だが「ドジョウ首相」の「控え目有効期間」がこれほど短いとは思わなかった。各方面がまだ「静観」を続けていた就任わずか2カ月後、野田首相はタカ派の本性を抑えきれず露わにした。これは自衛隊への訓示「戦を忘るれば必ず危し」にも、「価値観外交」の積極的な推進にも、南中国海紛争への介入などの動きにも現われている。

特に米国が現在主導する環太平洋経済連携協定(TPP)交渉に対して、野田首相は党内外の合意を得ぬまま、矢も楯もたまらずホワイトハウスの主人に交渉参加の意思を伝えた。経済的利益や「総合的国益」を検討した結果というよりも、地政学と安保戦略に基づくものと言った方がいい。

野田首相は11月15日の参院予算委員会で、TPP交渉参加という自らの重大な決定を弁護するにあたり「アジア太平洋地域が自由で平和であることは、結果として、安全保障面で安定した環境につながる」と、その立場を明らかにしている。

ここで赤線を引くべきは、当然「安全保障」の4文字だ。

日本の大手各紙は、日本のTPP参加には中国への対抗の意図が含まれるということを、言われずともよく理解している。これを最もはっきり指摘しているのは、最大手の読売新聞かも知れない。「開国」の決断を当局に促す同紙の社説は「TPP参加は日米同盟関係を深化させる。これによって経済・軍事大国として強大化する中国を牽制する。この点は極めて重要だ」と強調している。

同じくTPP交渉参加の得失を分析する特別記事で、三大紙の1つ毎日新聞は「公の場では口に出せないが、政府関係者は私的な場では『TPPは対中戦略の一環であり、アジア太平洋の自由貿易の枠組みを日米が主導することで中国を牽制することが目的』と声を揃える」と明かしている。

「リベラル」を標榜する朝日新聞も似た見解だ。「TPP外交?受け身では道は開けぬ」という社説で同紙はTPP問題の真の意味について「TPPには、世界第2位の経済大国になった中国に対抗し、米国主導のルールをつくっていく狙いもある。日本外交の基軸は『日米』であり、米国との関係強化を起点にするのが順当だ。その意味で、TPPには『対中カード』という側面もある」と単刀直入に指摘している。

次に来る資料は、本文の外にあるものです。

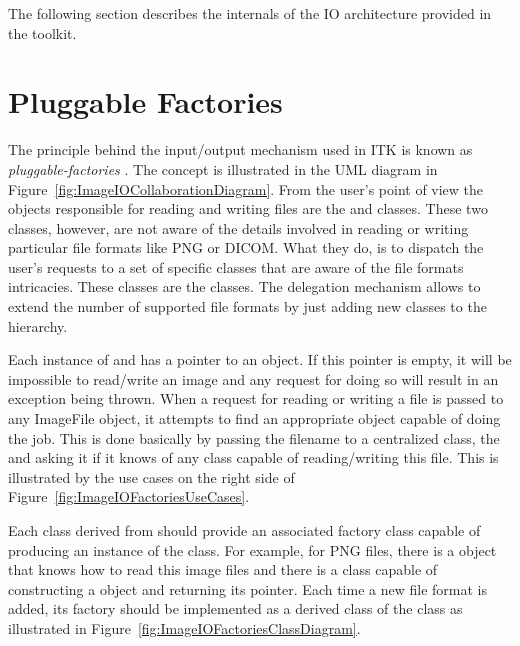The following section describes the internals of the IO architecture provided
in the toolkit.

\section{Pluggable Factories}
\label{sec:ImageIOPluggableFactories}

The principle behind the input/output mechanism used in ITK is known as
\emph{pluggable-factories} \cite{Gamma1995}. The concept is illustrated in the
UML diagram in Figure~\ref{fig:ImageIOCollaborationDiagram}. From the user's
point of view the objects responsible for reading and writing files are the
 and  classes. These two
classes, however, are not aware of the details involved in reading or writing
particular file formats like PNG or DICOM.  What they do, is to dispatch the
user's requests to a set of specific classes that are aware of the file formats
intricacies. These classes are the  classes. The delegation
mechanism allows to extend the number of supported file formats by just adding
new classes to the  hierarchy.

Each instance of  and  has a
pointer to an  object. If this pointer is empty, it will be
impossible to read/write an image and any request for doing so will result in
an exception being thrown. When a request for reading or writing a file is
passed to any ImageFile object, it attempts to find an appropriate
 object capable of doing the job. This is done basically by
passing the filename to a centralized class, the  and
asking it if it knows of any  class capable of reading/writing
this file. This is illustrated by the use cases on the right side of
Figure~\ref{fig:ImageIOFactoriesUseCases}.

Each class derived from  should provide an associated factory
class capable of producing an instance of the  class. For
example, for PNG files, there is a  object that knows how
to read this image files and there is a  class
capable of constructing a  object and returning its pointer.
Each time a new file format is added, its factory should be implemented as a
derived class of the  class as illustrated in
Figure~\ref{fig:ImageIOFactoriesClassDiagram}. 

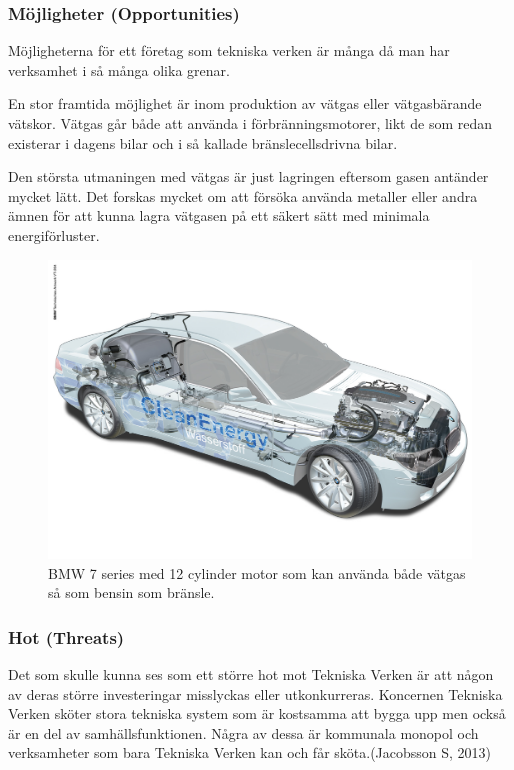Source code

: \documentclass[10pt,a4paper]{article}
\begin{document}
\subsubsection{Möjligheter (Opportunities)}
Möjligheterna för ett företag som tekniska verken är många då man har verksamhet i så många olika grenar. 

En stor framtida möjlighet är inom produktion av vätgas eller vätgasbärande vätskor. Vätgas går både att använda i förbränningsmotorer, likt de som redan existerar i dagens bilar och i så kallade bränslecellsdrivna bilar. 

Den största utmaningen med vätgas är just lagringen eftersom gasen antänder mycket lätt. Det forskas mycket om att försöka använda metaller eller andra ämnen för att kunna lagra vätgasen på ett säkert sätt med minimala energiförluster.

\begin{figure}[H] 
\centerline{\includegraphics[scale=0.14]{Bilder/bmwcar.jpg}}
\caption{BMW 7 series med 12 cylinder motor som kan använda både vätgas så som bensin som bränsle.}
\label{fig:bmw}
\end{figure}



\subsubsection{Hot (Threats)}
Det som skulle kunna ses som ett större hot mot Tekniska Verken är
att någon av deras större investeringar misslyckas eller
utkonkurreras. Koncernen Tekniska Verken sköter stora tekniska system som är
kostsamma att bygga upp men också är en del av
samhällsfunktionen. Några av dessa är kommunala monopol och
verksamheter som bara Tekniska Verken kan och får sköta.(Jacobsson S, 2013) 
\end{document}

一方で同紙は「地球規模で経済の相互依存が深まったいま、中国抜きの経済体制はあり得ない」とも指摘。米国一辺倒の政策が日本にプラスかどうかに多少の懸念を表明した上で、日中韓の3国関係の強化やASEAN+3(日中韓)の自由貿易協定も進め、これを「対米カード」にすることを主張している。

言い換えるなら、朝日新聞は米国一辺倒の受け身から主導的立場に転じ、TPP経済圏と中国との橋渡しの役割を演じるよう提言しているのだ。